Start of Block
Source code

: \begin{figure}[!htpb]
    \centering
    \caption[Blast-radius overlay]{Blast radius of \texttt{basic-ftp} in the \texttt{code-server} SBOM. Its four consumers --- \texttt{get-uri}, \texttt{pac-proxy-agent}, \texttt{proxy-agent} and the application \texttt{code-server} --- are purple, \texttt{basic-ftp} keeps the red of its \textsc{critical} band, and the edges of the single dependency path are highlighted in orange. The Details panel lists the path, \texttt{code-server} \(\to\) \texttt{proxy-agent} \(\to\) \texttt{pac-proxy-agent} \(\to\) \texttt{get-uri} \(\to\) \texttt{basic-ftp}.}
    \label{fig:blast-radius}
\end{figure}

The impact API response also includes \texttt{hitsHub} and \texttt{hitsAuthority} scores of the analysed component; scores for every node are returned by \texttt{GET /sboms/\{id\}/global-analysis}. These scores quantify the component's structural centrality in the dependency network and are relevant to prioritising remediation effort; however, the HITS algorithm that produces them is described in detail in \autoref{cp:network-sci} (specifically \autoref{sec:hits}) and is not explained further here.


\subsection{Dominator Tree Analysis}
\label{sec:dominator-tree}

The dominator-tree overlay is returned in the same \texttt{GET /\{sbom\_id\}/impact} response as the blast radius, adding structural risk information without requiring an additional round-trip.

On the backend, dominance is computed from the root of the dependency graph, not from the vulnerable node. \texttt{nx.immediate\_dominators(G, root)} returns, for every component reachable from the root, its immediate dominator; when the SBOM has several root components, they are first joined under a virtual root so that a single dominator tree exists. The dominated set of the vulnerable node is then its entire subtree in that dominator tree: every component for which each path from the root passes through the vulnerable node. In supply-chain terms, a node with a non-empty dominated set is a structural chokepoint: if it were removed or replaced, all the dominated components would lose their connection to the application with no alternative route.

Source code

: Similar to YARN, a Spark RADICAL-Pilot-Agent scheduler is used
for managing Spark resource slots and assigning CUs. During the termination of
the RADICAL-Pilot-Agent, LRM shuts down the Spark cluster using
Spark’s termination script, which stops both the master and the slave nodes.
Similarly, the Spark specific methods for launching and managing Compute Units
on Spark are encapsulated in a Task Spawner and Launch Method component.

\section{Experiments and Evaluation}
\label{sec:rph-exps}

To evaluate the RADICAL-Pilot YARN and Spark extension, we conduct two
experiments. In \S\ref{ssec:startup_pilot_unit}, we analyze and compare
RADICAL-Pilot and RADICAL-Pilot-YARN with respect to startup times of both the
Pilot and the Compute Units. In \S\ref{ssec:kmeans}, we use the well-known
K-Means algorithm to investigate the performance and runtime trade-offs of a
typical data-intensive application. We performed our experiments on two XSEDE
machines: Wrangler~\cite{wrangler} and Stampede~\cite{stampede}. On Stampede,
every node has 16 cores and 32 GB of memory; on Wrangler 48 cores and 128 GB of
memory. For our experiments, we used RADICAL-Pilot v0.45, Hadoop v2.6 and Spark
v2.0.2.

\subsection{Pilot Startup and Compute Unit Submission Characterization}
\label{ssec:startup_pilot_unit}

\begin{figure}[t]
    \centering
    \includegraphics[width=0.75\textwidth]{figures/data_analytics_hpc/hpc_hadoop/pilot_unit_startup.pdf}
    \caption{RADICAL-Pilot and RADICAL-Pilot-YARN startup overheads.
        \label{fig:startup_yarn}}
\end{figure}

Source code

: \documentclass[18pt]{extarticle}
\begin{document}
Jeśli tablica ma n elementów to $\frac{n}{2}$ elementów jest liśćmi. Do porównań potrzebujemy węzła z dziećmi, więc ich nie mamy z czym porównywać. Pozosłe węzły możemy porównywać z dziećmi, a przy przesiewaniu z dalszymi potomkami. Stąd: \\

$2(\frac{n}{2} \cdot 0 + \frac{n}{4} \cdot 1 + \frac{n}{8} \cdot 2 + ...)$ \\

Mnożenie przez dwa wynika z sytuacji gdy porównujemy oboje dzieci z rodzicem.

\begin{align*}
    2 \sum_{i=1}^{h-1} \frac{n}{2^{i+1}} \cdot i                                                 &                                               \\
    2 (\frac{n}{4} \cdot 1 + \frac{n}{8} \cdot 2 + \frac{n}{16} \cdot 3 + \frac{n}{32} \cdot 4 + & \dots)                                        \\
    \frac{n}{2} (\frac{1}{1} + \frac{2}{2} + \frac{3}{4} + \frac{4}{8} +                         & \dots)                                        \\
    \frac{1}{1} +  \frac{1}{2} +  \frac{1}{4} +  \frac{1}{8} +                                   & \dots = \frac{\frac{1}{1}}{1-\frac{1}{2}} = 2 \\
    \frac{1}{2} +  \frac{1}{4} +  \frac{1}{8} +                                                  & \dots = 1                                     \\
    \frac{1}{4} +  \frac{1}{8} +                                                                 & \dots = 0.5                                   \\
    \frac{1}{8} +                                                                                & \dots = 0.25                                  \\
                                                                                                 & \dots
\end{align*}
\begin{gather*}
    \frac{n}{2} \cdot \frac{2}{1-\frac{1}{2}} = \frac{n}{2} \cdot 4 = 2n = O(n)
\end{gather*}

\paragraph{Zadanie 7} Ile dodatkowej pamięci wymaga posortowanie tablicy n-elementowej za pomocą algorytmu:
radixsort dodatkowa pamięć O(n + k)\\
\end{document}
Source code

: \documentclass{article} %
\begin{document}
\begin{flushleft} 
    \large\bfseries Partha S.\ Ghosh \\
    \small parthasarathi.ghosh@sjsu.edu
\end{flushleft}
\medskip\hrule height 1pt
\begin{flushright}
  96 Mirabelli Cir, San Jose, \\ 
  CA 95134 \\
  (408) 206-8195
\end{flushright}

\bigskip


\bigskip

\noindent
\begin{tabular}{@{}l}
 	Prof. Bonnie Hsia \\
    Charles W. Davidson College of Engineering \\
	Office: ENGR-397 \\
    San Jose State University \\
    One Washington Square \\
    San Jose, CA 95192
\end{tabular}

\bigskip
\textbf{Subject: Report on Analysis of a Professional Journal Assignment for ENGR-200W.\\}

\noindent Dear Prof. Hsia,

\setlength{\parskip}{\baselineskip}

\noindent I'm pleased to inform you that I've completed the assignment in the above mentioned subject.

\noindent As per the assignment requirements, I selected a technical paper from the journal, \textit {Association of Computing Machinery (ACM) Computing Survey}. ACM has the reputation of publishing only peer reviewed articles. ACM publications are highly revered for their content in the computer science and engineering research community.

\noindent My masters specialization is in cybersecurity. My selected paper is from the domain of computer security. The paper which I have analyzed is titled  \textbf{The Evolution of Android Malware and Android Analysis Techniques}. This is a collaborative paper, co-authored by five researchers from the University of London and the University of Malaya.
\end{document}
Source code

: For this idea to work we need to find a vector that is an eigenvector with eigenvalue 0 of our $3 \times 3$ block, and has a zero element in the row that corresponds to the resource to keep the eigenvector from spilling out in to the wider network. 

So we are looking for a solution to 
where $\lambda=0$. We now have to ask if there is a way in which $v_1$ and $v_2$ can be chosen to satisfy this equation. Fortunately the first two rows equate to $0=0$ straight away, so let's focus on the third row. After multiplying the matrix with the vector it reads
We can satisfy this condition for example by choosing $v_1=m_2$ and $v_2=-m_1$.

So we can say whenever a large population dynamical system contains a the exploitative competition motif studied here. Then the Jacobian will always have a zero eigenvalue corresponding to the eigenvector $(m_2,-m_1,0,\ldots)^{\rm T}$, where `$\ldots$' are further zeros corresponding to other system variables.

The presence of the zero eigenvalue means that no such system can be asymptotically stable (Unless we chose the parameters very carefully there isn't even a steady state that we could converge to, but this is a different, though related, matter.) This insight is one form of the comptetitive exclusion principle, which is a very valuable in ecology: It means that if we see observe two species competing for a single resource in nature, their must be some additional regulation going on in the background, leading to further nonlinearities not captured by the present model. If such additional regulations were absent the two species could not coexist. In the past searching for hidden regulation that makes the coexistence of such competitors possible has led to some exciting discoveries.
End of Block
_Exercise:_ Select and copy every line of the material that holds the string "network".

_Response area:_
The impact API response also includes \texttt{hitsHub} and \texttt{hitsAuthority} scores of the analysed component; scores for every node are returned by \texttt{GET /sboms/\{id\}/global-analysis}. These scores quantify the component's structural centrality in the dependency network and are relevant to prioritising remediation effort; however, the HITS algorithm that produces them is described in detail in \autoref{cp:network-sci} (specifically \autoref{sec:hits}) and is not explained further here.
: For this idea to work we need to find a vector that is an eigenvector with eigenvalue 0 of our $3 \times 3$ block, and has a zero element in the row that corresponds to the resource to keep the eigenvector from spilling out in to the wider network. 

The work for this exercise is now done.